Watching cows turn might sound even sillier than the rural prank of cow-tipping, but what’s going on is worth tracking. The cows are part of a potentially lucrative experiment in using the Global Positioning System and show that when it comes to novel applications for the GPS, well, the sky may be the limit.

"The number and variety of applications seem to just keep increasing," says Professor Richard Langley, an expert on GPS at the University of New Brunswick in Canada.

The cows wear collars that communicate with the two dozen GPS satellites that were initially deployed to help the military aim nuclear missiles and that have entered commercial use. Dean Anderson, the U.S. Department of Agriculture researcher responsible for developing the collars, says that if a cow strays outside a designated area, a microprocessor in the collar whispers the electronic equivalent of a cowboy’s traditional "gee" [go right] or "haw" [go left] toward the animal’s correct ear. Anderson says cows and most other animals naturally move in the opposite direction of a sharp sound. "Animals are pretty darn smart," Anderson says. The sound cues grow in intensity if the animal ignores them. If the cow crosses a specified boundary, the collar applies a mild shock.

The "roundup" collar could save ranchers thousands of dollars a mile in fencing, and cattlemen could avoid overgrazing by using the GPS collars to move livestock. Anderson hopes the collar eventually will be manufactured for widespread commercial use.

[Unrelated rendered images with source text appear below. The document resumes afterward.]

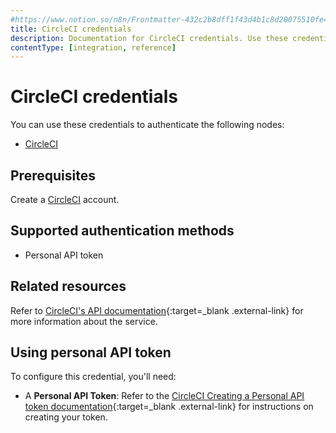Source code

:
 ```yaml
---
#https://www.notion.so/n8n/Frontmatter-432c2b8dff1f43d4b1c8d20075510fe4
title: CircleCI credentials
description: Documentation for CircleCI credentials. Use these credentials to authenticate CircleCI in n8n, a workflow automation platform.
contentType: [integration, reference]
---
```


# CircleCI credentials

You can use these credentials to authenticate the following nodes:

- [CircleCI](/integrations/builtin/app-nodes/n8n-nodes-base.circleci.md)

## Prerequisites

Create a [CircleCI](https://circleci.com/) account. 

## Supported authentication methods

- Personal API token

## Related resources

Refer to [CircleCI's API documentation](https://circleci.com/docs/api/v2/index.html){:target=_blank .external-link} for more information about the service.

## Using personal API token

To configure this credential, you'll need: 

- A **Personal API Token**: Refer to the [CircleCI Creating a Personal API token documentation](https://circleci.com/docs/managing-api-tokens/#creating-a-personal-api-token){:target=_blank .external-link} for instructions on creating your token.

At ski resorts, the GPS is being used to conserve energy and water. Radar scanners linked to the GPS are dragged across ski slopes, to produce three-dimensional color maps that show snow-pack depth to within a couple of inches. By knowing the precise depth and distribution of snow, the ski resort can turn off snow guns to avoid unnecessary snowmaking.

"There’s always a tendency to over-make snow [because] you don’t want unhappy customers," says Scott Fifer, president of Resource Engineering Inc., the water resources engineering firm that developed the SnowQUEST system. The system has been deployed by resorts at Vermont’s Stratton Mountain and Colorado’s Aspen and Copper mountains.

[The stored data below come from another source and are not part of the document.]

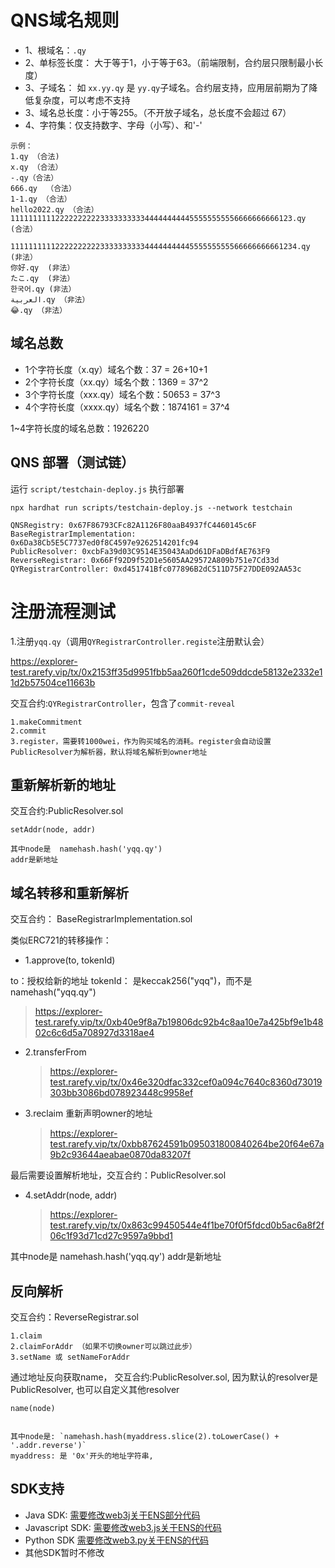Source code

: # QNS域名规则

- 1、根域名：`.qy`
- 2、单标签长度：  大于等于1，小于等于63。（前端限制，合约层只限制最小长度）
- 3、子域名： 如 `xx.yy.qy` 是 `yy.qy`子域名。合约层支持，应用层前期为了降低复杂度，可以考虑不支持
- 3、域名总长度：小于等255。（不开放子域名，总长度不会超过 67）
- 4、字符集：仅支持数字、字母（小写）、和'-'

```
示例：
1.qy （合法)
x.qy （合法）
-.qy（合法）
666.qy  （合法）
1-1.qy （合法）
hello2022.qy （合法）
111111111122222222223333333333444444444455555555556666666666123.qy  (合法）

1111111111222222222233333333334444444444555555555566666666661234.qy  (非法）
你好.qy  (非法）
たこ.qy  (非法）
한국어.qy (非法）
العربية.qy （非法）
😂.qy （非法）
```

## 域名总数
- 1个字符长度（x.qy）域名个数：37 = 26+10+1
- 2个字符长度（xx.qy）域名个数：1369 = 37^2
- 3个字符长度（xxx.qy）域名个数：50653 = 37^3
- 4个字符长度（xxxx.qy）域名个数：1874161 = 37^4

1~4字符长度的域名总数：1926220

## QNS 部署（测试链）

运行 `script/testchain-deploy.js` 执行部署

`npx hardhat run scripts/testchain-deploy.js --network testchain`

```
QNSRegistry: 0x67F86793CFc82A1126F80aaB4937fC4460145c6F
BaseRegistrarImplementation: 0x6Da38Cb5E5C7737ed0f8C4597e9262514201fc94
PublicResolver: 0xcbFa39d03C9514E35043AaDd61DFaDBdfAE763F9
ReverseRegistrar: 0x66Ff92D9f52D1e5605AA29572A809b751e7Cd33d
QYRegistrarController: 0xd451741Bfc077896B2dC511D75F27DDE092AA53c
```


# 注册流程测试

1.注册`yqq.qy`（调用`QYRegistrarController.registe`注册默认会）

https://explorer-test.rarefy.vip/tx/0x2153ff35d9951fbb5aa260f1cde509ddcde58132e2332e11d2b57504ce11663b

交互合约:`QYRegistrarController`，包含了`commit-reveal`

```
1.makeCommitment
2.commit
3.register，需要转1000wei，作为购买域名的消耗。register会自动设置PublicResolver为解析器，默认将域名解析到owner地址

```


## 重新解析新的地址

交互合约:PublicResolver.sol

```
setAddr(node, addr)

其中node是  namehash.hash('yqq.qy')
addr是新地址
```


## 域名转移和重新解析

交互合约： BaseRegistrarImplementation.sol

类似ERC721的转移操作：

- 1.approve(to, tokenId)

to：授权给新的地址
tokenId： 是keccak256("yqq")，而不是 namehash("yqq.qy")

> https://explorer-test.rarefy.vip/tx/0xb40e9f8a7b19806dc92b4c8aa10e7a425bf9e1b4802c6c6d5a708927d3318ae4

- 2.transferFrom

    > https://explorer-test.rarefy.vip/tx/0x46e320dfac332cef0a094c7640c8360d73019303bb3086bd078923448c9958ef


- 3.reclaim 重新声明owner的地址

    > https://explorer-test.rarefy.vip/tx/0xbb87624591b095031800840264be20f64e67a9b2c93644aeabae0870da83207f

最后需要设置解析地址，交互合约：PublicResolver.sol

- 4.setAddr(node, addr)

    > https://explorer-test.rarefy.vip/tx/0x863c99450544e4f1be70f0f5fdcd0b5ac6a8f2f06c1f93d71cd27c9597a9bbd1

其中node是  namehash.hash('yqq.qy')
addr是新地址



## 反向解析


交互合约：ReverseRegistrar.sol

```
1.claim
2.claimForAddr （如果不切换owner可以跳过此步）
3.setName 或 setNameForAddr

```
通过地址反向获取name， 交互合约:PublicResolver.sol, 因为默认的resolver是PublicResolver, 也可以自定义其他resolver

```
name(node)


其中node是: `namehash.hash(myaddress.slice(2).toLowerCase() + '.addr.reverse')`
myaddress: 是 '0x'开头的地址字符串,
```


## SDK支持

- Java SDK: [需要修改web3j关于ENS部分代码](https://github.com/qiyichain/web3j)
- Javascript SDK: [需要修改web3.js关于ENS的代码](https://github.com/qiyichain/web3.js/)
- Python SDK [需要修改web3.py关于ENS的代码](https://github.com/qiyichain/web3.py/)
- 其他SDK暂时不修改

In Flathead County, Mont., GPS is being used to re-create crime scenes on three-dimensional maps, making it easier for juries to visualize events such as getaways. That has helped jurors reach verdicts, says Rick Breckenridge, a mapping expert for the county. At a crime scene, he uses a GPS receiver and survey equipment to pinpoint locations. He then plots the information on a map, to show where evidence was found and to bring into focus the role of roads, ditches, buildings, and other geographic features. In one case, a map was used to show how a witness standing on a balcony at night could have heard an argument 150 feet away that preceded a shooting.

Between Denver and Durango, Colo., mapping consultant Jerry Brown and a group of friends transported a GPS receiver along a popular, 487-mile trail to produce an ultra-accurate, CD-ROM map. The digital map upgrades government-issued topographical maps that are as much as two miles off base because the trail has been rerouted in so many places. Hikers using a GPS receiver and the new map will be much less likely to get lost among the trail’s many intersections.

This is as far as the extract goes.